◆ **Aim of the exercise**
If a line in the listing contains "item", copy it out whole.

*** Opening of Material provided ***

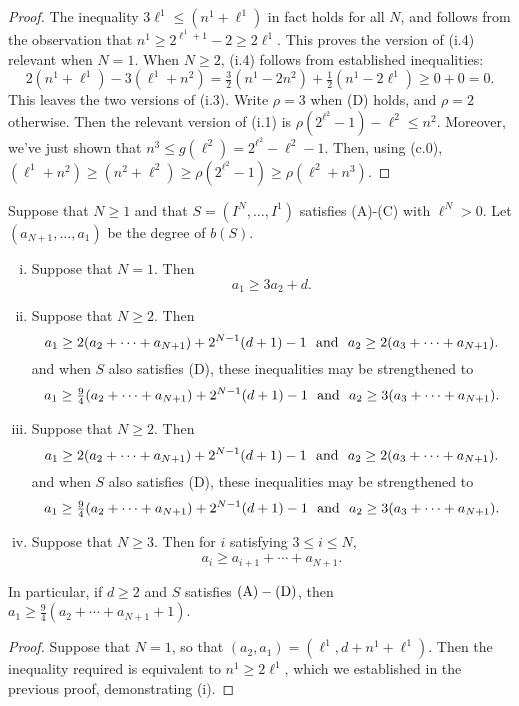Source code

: \documentclass[10pt]{article}
\begin{document}
\begin{KoszulSequenceCombinatorics}
\begin{proof}
The inequality $3\ell^1\leq(n^1+\ell^1)$ in fact holds for all $N$, and follows from the observation that $n^1\geq 2^{\ell^1+1}-2\geq 2\ell^1$. This proves the version of \textup{(i.4)} relevant when $N=1$. When $N\geq2$, \textup{(i.4)} follows from established inequalities:
\[2(n^1+\ell^1)-3(\ell^1+n^2)=\tfrac{3}{2}(n^1-2n^2)+\tfrac{1}{2}(n^1-2\ell^1)\geq0+0=0.\]
This leaves the two versions of \textup{(i.3)}. Write $\rho=3$ when \textup{(D)} holds, and $\rho=2$ otherwise. Then
the relevant version of \textup{(i.1)} is $\rho(2^{\ell^2}-1)-\ell^2\leq n^2$. Moreover, we've just shown that $n^3\leq g(\ell^2)=2^{\ell^2}-\ell^2-1$.
Then, using \textup{(c.0)}, $(\ell^1+n^2)\geq (n^2+\ell^2)\geq\rho(2^{\ell^2}-1)\geq\rho(\ell^2+n^3)$.
\end{proof}
\begin{prop}\label{InequalitiesONai}
Suppose that $N\geq1$ and that $S=(I^N,\ldots,I^1)$ satisfies \textup{(A)}-\textup{(C)} with $\ell^N>0$. Let $(a_{N+1},\ldots,a_1)$ be the degree of $b(S)$.
\begin{enumerate}[i)]
\setlength{\parindent}{.25in}
\squishlist
\item Suppose that $N=1$. Then
\[a_1\geq3a_2+d.\]
\item Suppose that $N\geq2$. Then 
\[a_1\geq2(a_2+\cdots +a_{N+1})+2^{N-1}(d+1)-1\textup{ \ and \ }a_2\geq2(a_3+\cdots +a_{N+1}).\]
and when $S$ also satisfies \textup{(D)}, these inequalities may be strengthened to
\[a_1\geq\tfrac{9}{4}(a_2+\cdots +a_{N+1})+2^{N-1}(d+1)-1\textup{ \ and \ }a_2\geq3(a_3+\cdots +a_{N+1}).\]


\item Suppose that $N\geq2$. Then 
\[a_1\geq2(a_2+\cdots +a_{N+1})+2^{N-1}(d+1)-1\textup{ \ and \ }a_2\geq2(a_3+\cdots +a_{N+1}).\]
and when $S$ also satisfies \textup{(D)}, these inequalities may be strengthened to
\[a_1\geq\tfrac{9}{4}(a_2+\cdots +a_{N+1})+2^{N-1}(d+1)-1\textup{ \ and \ }a_2\geq3(a_3+\cdots +a_{N+1}).\]


\item Suppose that $N\geq3$. Then for $i$ satisfying $3\leq i\leq N$,
\[a_i\geq a_{i+1}+\cdots +a_{N+1}.\]
\end{enumerate}
In particular, if $d\geq2$ and $S$ satisfies $\textup{(A)}-\textup{(D)}$, then $a_1\geq\tfrac{9}{4}(a_2+\cdots +a_{N+1}+1)$.
\end{prop}
\begin{proof}
Suppose that $N=1$, so that $(a_2,a_1)=(\ell^1,d+n^1+\ell^1)$. Then the inequality required is equivalent to $n^1\geq2\ell^1$, which we established in the previous proof, demonstrating (i).


\end{proof}
\end{KoszulSequenceCombinatorics}
\end{document}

*** Close of Material provided ***

◆ **Exercise output**
\item Suppose that $N=1$. Then
\item Suppose that $N\geq2$. Then 
\item Suppose that $N\geq2$. Then 
\item Suppose that $N\geq3$. Then for $i$ satisfying $3\leq i\leq N$,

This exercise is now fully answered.